### [DIRECTIONS]
Read through the listing below, and copy every line where the string "provide" appears.

### [THE INPUT]
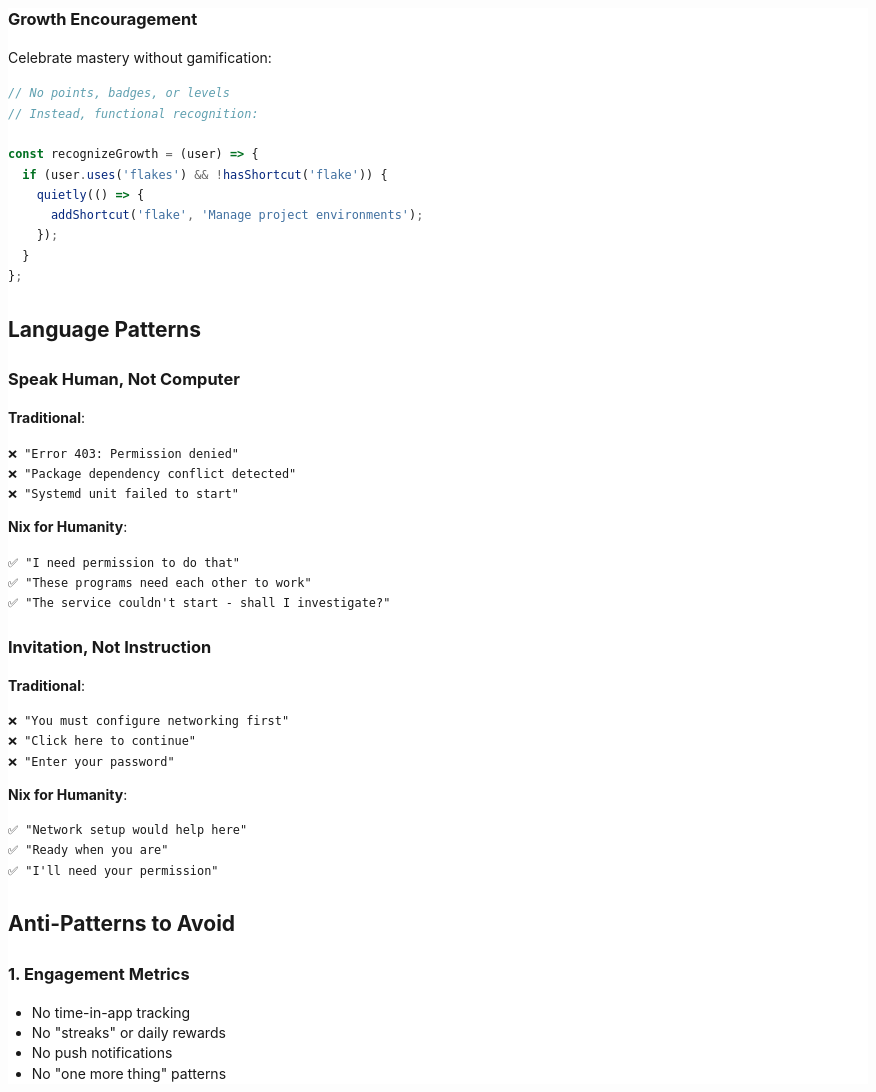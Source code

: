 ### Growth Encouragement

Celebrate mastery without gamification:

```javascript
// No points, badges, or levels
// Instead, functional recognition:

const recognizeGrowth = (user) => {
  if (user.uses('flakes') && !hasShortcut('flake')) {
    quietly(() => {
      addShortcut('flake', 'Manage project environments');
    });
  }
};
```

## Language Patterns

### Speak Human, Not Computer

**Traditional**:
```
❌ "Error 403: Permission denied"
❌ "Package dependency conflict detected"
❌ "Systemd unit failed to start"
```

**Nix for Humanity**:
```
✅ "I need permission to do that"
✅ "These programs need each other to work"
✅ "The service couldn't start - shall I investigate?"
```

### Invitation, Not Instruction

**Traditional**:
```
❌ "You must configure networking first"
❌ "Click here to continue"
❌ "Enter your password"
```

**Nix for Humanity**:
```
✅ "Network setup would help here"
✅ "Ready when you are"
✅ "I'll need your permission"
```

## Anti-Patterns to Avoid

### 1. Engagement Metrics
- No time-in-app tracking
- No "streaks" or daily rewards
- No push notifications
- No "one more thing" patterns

---

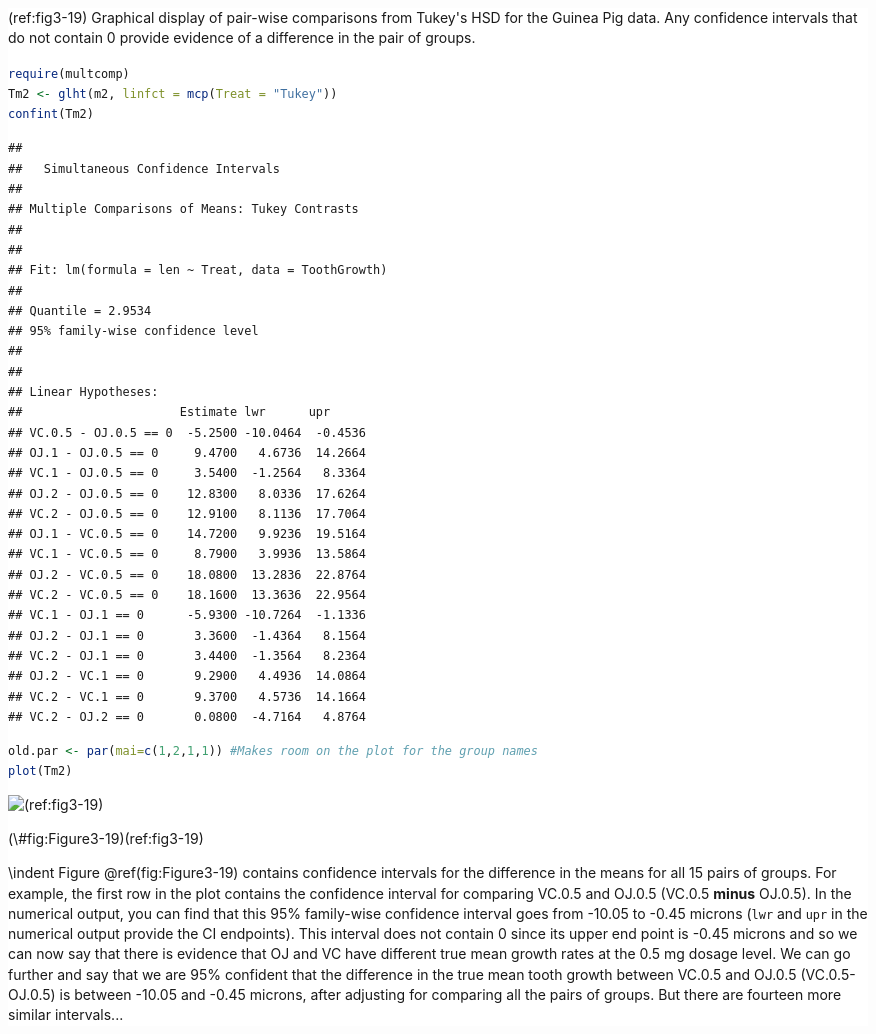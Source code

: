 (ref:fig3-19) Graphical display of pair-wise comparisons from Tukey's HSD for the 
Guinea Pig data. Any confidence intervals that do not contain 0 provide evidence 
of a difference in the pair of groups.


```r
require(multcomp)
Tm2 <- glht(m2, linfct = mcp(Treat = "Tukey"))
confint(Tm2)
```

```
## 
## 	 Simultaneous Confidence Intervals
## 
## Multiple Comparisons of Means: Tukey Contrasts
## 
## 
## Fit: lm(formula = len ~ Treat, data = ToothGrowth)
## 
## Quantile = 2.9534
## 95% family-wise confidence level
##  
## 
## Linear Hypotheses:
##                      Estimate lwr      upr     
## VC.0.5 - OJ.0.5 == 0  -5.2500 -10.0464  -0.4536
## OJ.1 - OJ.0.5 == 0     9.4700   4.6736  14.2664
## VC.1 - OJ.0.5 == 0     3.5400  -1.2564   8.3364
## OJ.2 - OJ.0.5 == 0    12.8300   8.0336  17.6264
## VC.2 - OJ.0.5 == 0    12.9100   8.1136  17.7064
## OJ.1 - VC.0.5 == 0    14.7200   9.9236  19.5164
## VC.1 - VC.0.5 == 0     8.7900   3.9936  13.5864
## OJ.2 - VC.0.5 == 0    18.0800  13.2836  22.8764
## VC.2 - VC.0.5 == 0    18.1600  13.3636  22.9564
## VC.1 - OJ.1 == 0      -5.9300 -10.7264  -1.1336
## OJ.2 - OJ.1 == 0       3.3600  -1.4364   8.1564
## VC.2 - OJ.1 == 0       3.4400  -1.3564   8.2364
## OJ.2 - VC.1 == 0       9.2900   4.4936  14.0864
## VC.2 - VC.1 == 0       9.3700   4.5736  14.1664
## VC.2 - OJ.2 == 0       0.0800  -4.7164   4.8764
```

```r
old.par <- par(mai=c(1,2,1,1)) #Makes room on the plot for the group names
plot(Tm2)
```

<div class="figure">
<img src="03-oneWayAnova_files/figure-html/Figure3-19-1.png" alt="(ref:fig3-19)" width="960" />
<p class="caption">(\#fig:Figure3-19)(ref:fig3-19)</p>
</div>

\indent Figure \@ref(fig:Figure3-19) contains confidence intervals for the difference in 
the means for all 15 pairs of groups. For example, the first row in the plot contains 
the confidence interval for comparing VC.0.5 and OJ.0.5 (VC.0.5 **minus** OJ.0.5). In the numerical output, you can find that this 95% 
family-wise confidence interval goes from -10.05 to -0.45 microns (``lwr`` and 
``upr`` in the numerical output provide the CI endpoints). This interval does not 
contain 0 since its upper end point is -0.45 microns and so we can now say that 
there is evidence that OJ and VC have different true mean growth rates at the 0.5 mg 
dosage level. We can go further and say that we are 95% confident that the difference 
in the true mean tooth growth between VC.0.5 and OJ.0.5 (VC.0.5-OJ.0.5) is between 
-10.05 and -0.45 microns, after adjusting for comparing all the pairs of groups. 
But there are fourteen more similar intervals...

### [EXERCISE ANSWER]
Guinea Pig data. Any confidence intervals that do not contain 0 provide evidence 
``upr`` in the numerical output provide the CI endpoints). This interval does not 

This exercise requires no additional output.